Monitoring Rising Ocean Shipping Prices Amid Growing Congestion

LA Foods Monitoring Rising Ocean Shipping Prices Amid Growing Congestion

Recent disruptions around the Red Sea are causing vessel delays as the peak shipping season approaches. The Port of Singapore, a critical global container hub, faces severe congestion, resulting in long wait times and increased shipping costs.

Houthi rebels effectively closed the Suez Canal to most commercial shipping last fall with hijackings and attacks. Initial re-routings around the Cape of Good Hope added over ten days to sailings, but global shipping networks began buckling in May as orders increased ahead of the peak shipping season.
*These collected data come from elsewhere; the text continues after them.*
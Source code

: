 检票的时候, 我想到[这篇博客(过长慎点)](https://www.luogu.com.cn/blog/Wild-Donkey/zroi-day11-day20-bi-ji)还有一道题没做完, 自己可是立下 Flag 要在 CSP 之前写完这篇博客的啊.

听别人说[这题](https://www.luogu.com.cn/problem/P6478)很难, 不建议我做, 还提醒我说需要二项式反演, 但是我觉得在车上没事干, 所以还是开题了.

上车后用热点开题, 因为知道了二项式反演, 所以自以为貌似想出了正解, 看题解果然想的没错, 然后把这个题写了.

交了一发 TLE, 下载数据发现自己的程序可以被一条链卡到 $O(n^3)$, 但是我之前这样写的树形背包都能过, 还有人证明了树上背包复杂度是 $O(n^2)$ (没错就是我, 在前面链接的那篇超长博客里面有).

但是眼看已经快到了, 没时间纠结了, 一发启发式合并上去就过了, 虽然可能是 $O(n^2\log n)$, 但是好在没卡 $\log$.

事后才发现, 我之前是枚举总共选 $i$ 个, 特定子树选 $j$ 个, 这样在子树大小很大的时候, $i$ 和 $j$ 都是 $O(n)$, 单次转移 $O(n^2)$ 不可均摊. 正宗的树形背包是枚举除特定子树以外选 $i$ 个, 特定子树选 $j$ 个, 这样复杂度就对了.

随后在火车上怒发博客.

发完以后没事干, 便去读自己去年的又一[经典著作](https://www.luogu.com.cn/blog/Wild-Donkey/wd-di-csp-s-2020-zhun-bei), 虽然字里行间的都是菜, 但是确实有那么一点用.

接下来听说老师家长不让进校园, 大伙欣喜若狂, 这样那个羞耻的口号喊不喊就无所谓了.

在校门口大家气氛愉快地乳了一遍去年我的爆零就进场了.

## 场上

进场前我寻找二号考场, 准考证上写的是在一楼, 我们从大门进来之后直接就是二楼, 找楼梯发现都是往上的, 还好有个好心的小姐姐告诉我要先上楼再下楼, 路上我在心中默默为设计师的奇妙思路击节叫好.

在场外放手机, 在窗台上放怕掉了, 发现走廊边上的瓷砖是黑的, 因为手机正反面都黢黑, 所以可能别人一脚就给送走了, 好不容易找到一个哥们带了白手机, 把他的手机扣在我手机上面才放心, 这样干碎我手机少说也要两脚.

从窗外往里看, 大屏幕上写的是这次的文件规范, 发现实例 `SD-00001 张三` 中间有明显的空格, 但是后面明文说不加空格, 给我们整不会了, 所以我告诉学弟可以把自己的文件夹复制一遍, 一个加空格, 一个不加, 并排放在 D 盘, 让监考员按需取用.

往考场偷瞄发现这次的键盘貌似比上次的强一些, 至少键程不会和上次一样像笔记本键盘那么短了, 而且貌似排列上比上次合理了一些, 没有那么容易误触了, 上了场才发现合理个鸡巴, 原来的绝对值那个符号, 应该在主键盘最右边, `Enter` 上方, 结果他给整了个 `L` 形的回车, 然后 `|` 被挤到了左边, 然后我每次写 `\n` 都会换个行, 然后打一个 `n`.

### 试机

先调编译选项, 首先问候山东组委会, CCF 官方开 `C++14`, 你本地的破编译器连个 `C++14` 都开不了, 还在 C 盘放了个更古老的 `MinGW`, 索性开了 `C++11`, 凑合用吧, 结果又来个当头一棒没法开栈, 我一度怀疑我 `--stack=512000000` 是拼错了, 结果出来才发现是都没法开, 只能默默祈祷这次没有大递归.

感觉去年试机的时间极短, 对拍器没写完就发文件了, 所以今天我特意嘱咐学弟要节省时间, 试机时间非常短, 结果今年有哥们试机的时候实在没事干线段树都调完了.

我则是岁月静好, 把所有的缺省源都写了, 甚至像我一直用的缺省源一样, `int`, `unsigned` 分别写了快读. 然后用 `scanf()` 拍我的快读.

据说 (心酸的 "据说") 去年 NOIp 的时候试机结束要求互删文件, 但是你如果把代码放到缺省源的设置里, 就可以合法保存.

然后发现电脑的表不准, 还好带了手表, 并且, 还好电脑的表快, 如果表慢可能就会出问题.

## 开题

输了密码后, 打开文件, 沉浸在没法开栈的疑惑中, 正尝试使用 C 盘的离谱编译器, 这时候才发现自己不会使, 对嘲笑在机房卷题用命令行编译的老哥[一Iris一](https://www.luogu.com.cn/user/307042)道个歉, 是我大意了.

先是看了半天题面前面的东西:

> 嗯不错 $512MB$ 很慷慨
These disruptions have complicated logistics for retail and manufactured goods. Importers and exporters are concerned that congestion will worsen as demand rises in the coming months, potentially pushing freight rates back to pandemic-era highs. During the pandemic, spot-market prices for shipping a 40-foot container surged past $20,000.

According to Freightos, the average worldwide cost of shipping a 40-foot container reached $4,119 in mid-June, more than triple last year’s rate and the highest since September 2022.

Michael Murray, who runs DeSales Trading in Burlington, N.C., noted, “We haven’t seen $20,000 rates like during the pandemic, but rates from Asia to the U.S. East Coast are around $7,000 per box, compared to the usual $3,500. Getting stuck with high freight costs is a major concern.”

Additional supply-chain challenges are compounding these issues. Some U.S. importers are accelerating orders ahead of new tariffs on Chinese goods. Due to drought, the Panama Canal has restricted ship movements, and U.S. retailers and manufacturers are worried about potential dockworker strikes at East Coast and Gulf Coast ports.

Freight specialists warn that congestion could worsen if more importers bring in goods early to avoid higher costs and delays later in the year.

“We’re seeing a surge in cargo as shippers book more containers earlier,” said Jonathan Roach, a container shipping analyst at London-based Braemer. “This is to front-load inventory and mitigate longer transit times and potential delays. If congestion worsens, we could see even more front-loaded cargo bookings, exacerbating the situation.”

The impact on importers’ earnings is already evident. Mark Webb, CFO of J. Jill, noted on an earnings call that the apparel retailer used expensive airfreight to rush items for Mother’s Day. British retailer DFS Furniture cut its profit outlook by half due to Red Sea routing issues, which delayed $18 million worth of goods.

Ports like Barcelona and Antwerp are also heavily congested, as ships bypass Mediterranean hubs and head to Europe’s Atlantic coast. The cost of leasing sea containers has surged, with prices in Singapore up 26% since October and rates for boxes from Shanghai to Los Angeles nearly doubling.

LA Foods is working to stay ahead of the situation at home as world events evolve. Larry Schwartz, Director of Business Development for LA Foods, believes trade flows and freight rates will likely normalize once the Gaza conflict is resolved and Red Sea shipping resumes.

“Over the last 30 years, we’ve witnessed supply chain disruptions of nearly every kind,” Schwartz said. “That’s why we began running protocols last fall in anticipation of shipping problems; our customers expect us to get them what they need, when they need it, no matter what’s happening globally.”